With New Talks Already on the Ropes, the World is Still Failing Syria
International talks meant to help resolve the Syrian Crisis are due to commence in Geneva, but a range of impossible problems still stand in the way.
Now nearly five years old, the conflict has claimed hundreds of thousands of lives and displaced around 11m people. Other diplomatic efforts – Geneva I and Geneva II – have failed make much impact, and the array of countries who’ve stepped up their military involvement have little to show for it.
The main goal of these latest talks is to facilitate a quick end to the conflict and to allow for safe passage of aid into areas hardest hit. The biggest stumbling block they face is over the role of president Assad; Iran and Russia support his regime, while Saudi Arabia and the US (along with other Western states) view his removal as an essential prerequisite for any resolution.
But that’s just an issue with the subject of the talks, which have been nearly derailed before they’ve begun by arguments over which opposition groups to invite. Such concerns were amplified by the US secretary of state, John Kerry, who was dismissive of the opposition’s chances of providing a viable alternative to Assad.
But the divisions among the groups on the ground are only part of the problem. The Syrian war has already been shaped and reshaped by proxy conflicts at two levels, as competition between Saudi Arabia and Iran on the one hand and the US and Russia on the other makes a diplomatic resolution increasingly tricky.

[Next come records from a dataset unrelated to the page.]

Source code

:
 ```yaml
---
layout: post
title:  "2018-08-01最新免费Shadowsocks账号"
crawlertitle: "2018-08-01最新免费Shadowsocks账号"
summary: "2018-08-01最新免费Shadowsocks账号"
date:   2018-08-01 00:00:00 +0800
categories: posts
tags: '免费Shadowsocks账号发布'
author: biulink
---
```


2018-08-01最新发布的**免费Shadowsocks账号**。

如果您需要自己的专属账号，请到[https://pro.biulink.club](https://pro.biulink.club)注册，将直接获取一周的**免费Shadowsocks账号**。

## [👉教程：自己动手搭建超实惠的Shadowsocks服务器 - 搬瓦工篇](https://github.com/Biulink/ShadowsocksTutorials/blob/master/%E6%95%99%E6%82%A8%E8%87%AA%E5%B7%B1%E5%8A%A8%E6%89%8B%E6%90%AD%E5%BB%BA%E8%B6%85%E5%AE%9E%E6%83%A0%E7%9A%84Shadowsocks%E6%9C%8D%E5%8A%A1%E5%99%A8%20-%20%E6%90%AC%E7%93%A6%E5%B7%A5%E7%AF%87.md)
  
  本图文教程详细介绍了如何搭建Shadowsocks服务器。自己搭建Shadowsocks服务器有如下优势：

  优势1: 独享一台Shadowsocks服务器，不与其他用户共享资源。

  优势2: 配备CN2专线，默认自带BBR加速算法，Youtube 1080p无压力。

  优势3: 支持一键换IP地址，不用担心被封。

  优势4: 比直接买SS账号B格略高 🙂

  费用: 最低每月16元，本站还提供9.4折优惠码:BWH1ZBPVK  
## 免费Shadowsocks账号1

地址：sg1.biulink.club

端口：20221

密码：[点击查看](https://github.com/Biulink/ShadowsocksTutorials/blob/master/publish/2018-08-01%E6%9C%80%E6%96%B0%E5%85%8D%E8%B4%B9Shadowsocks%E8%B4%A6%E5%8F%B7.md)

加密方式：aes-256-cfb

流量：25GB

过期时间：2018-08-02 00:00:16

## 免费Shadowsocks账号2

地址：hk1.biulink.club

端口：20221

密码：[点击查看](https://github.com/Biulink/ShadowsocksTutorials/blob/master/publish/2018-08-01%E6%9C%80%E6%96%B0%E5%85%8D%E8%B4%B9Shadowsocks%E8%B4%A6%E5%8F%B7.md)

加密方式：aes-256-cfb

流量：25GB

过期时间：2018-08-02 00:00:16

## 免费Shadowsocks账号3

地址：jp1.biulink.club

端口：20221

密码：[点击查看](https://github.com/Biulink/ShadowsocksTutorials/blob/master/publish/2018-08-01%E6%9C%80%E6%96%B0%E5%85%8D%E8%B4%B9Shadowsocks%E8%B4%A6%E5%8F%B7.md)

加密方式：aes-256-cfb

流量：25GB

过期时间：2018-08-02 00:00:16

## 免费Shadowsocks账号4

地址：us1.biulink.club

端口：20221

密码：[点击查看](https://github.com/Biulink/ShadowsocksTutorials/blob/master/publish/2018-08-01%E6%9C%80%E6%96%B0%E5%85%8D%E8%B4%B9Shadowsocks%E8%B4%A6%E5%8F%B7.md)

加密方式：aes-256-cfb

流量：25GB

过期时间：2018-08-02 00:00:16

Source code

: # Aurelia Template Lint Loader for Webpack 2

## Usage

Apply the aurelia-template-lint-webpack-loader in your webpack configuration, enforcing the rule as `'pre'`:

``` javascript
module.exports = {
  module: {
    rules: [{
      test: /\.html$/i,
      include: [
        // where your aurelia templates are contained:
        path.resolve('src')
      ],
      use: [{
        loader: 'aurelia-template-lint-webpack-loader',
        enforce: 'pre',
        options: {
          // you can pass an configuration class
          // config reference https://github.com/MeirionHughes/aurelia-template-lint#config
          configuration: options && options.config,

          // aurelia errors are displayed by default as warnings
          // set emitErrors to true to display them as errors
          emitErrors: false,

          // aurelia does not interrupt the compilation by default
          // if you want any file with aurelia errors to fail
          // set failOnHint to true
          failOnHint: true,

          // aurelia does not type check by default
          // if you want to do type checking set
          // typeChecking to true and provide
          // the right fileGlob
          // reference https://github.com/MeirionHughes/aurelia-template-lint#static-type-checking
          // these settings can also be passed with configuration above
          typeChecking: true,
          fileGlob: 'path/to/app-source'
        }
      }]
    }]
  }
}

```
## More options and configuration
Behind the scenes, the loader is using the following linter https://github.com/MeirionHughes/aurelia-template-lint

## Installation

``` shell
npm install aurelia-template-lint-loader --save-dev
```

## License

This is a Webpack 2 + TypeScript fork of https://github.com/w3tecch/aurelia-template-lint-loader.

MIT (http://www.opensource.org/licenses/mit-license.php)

All the while, states across the region are facing increasingly desperate resource shortages – this as the arrival of Syrian refugees swells their populations by hundreds of thousands, or even millions.
If Islamic State is to be defeated, Syria’s warring factions need to be reconciled and some semblance of order re-established, and the actors on the ground in Syria and elsewhere need to be somehow properly organised and appropriately empowered – but even leaving aside the long odds of that happening, it would hardly solve all of Syria’s problems.
Into the abyss
As long as Assad remains in power, he will provoke violent rebellion. Opposition groups have refused to participate in talks with his regime while it continues to bomb them. There can be no diplomacy without trust, and Damascus’s continued campaign makes building it all but impossible.
Let’s not forget that despite the staggering brutality of IS, Assad’s forces are responsible for by far the largest number of deaths in the conflict so far. And many of the “foreign fighters” who’ve travelled to join IS have cited the brutality of the Assad regime and its treatment of their sectarian kin as a motive.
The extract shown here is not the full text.